* **Task brief**
Pick out all lines of the entries that include the word "These" and copy them.

* **Given data**

┌────────

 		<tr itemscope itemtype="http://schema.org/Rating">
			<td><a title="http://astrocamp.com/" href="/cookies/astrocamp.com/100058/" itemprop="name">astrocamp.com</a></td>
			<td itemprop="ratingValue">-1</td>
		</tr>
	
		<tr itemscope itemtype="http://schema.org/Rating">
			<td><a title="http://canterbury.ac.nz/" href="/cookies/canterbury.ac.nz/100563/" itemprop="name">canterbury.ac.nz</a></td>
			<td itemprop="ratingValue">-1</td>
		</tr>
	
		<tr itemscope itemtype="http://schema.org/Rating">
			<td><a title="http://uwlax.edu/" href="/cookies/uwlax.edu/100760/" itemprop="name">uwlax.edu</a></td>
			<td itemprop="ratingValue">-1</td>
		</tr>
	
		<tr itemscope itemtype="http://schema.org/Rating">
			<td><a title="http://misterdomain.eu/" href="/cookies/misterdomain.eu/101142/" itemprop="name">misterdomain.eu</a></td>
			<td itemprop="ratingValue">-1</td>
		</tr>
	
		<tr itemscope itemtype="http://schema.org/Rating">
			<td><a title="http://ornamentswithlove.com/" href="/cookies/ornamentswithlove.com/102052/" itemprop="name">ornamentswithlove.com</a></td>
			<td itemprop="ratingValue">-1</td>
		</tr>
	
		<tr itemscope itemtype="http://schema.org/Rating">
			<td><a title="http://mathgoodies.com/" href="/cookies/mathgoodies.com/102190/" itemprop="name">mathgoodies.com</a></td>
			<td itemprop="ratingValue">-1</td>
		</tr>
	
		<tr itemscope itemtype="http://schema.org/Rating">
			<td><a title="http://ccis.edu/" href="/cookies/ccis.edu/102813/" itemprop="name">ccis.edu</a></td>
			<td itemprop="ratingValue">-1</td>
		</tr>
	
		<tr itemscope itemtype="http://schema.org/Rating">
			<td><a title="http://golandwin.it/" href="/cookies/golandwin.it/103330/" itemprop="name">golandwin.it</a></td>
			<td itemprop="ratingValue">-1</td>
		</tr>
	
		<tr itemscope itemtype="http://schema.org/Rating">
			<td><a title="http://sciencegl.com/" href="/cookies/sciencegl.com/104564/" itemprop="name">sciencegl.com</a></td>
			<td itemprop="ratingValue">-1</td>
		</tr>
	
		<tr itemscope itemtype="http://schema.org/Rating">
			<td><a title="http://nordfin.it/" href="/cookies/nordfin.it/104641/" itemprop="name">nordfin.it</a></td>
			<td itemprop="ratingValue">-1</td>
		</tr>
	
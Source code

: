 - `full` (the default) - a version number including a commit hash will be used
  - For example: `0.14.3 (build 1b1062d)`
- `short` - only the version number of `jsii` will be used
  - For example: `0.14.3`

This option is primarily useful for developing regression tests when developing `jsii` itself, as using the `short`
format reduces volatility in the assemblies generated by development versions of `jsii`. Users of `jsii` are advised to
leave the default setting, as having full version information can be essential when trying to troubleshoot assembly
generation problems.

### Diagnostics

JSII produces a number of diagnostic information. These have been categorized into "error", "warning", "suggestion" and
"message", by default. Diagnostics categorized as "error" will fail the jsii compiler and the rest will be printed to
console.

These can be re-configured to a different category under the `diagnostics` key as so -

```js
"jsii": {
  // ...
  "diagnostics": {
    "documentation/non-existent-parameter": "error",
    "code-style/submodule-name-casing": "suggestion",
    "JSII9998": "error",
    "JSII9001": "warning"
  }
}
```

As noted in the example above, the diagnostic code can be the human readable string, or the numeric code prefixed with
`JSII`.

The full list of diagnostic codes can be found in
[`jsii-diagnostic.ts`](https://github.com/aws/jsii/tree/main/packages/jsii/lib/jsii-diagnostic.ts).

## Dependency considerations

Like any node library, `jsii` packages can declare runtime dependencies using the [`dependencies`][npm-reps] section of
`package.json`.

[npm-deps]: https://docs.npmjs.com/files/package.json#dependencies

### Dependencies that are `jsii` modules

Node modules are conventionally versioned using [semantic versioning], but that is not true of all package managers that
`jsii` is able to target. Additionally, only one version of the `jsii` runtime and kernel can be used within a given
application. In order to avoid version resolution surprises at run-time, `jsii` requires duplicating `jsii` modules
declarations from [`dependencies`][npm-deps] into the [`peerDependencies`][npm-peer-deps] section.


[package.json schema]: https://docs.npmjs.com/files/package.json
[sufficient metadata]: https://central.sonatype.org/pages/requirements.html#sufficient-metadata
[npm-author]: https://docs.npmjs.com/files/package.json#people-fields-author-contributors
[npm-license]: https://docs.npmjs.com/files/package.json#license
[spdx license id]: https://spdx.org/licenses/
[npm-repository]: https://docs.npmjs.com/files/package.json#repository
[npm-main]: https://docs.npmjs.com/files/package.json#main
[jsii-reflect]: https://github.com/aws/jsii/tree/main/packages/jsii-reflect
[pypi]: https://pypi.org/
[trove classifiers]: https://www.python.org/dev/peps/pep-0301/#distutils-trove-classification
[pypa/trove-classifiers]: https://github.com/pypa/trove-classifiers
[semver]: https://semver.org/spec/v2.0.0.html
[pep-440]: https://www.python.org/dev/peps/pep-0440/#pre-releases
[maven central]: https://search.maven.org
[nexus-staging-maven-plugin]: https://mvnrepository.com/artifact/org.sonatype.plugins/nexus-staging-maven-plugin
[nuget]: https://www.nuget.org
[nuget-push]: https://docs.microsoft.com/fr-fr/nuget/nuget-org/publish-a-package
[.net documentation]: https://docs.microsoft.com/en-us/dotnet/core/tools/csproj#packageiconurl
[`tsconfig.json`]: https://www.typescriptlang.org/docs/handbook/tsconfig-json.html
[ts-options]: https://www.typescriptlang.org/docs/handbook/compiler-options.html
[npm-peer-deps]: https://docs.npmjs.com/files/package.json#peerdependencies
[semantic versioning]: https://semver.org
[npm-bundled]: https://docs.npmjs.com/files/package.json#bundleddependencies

└────────

* **Task solution**
JSII produces a number of diagnostic information. These have been categorized into "error", "warning", "suggestion" and
These can be re-configured to a different category under the `diagnostics` key as so -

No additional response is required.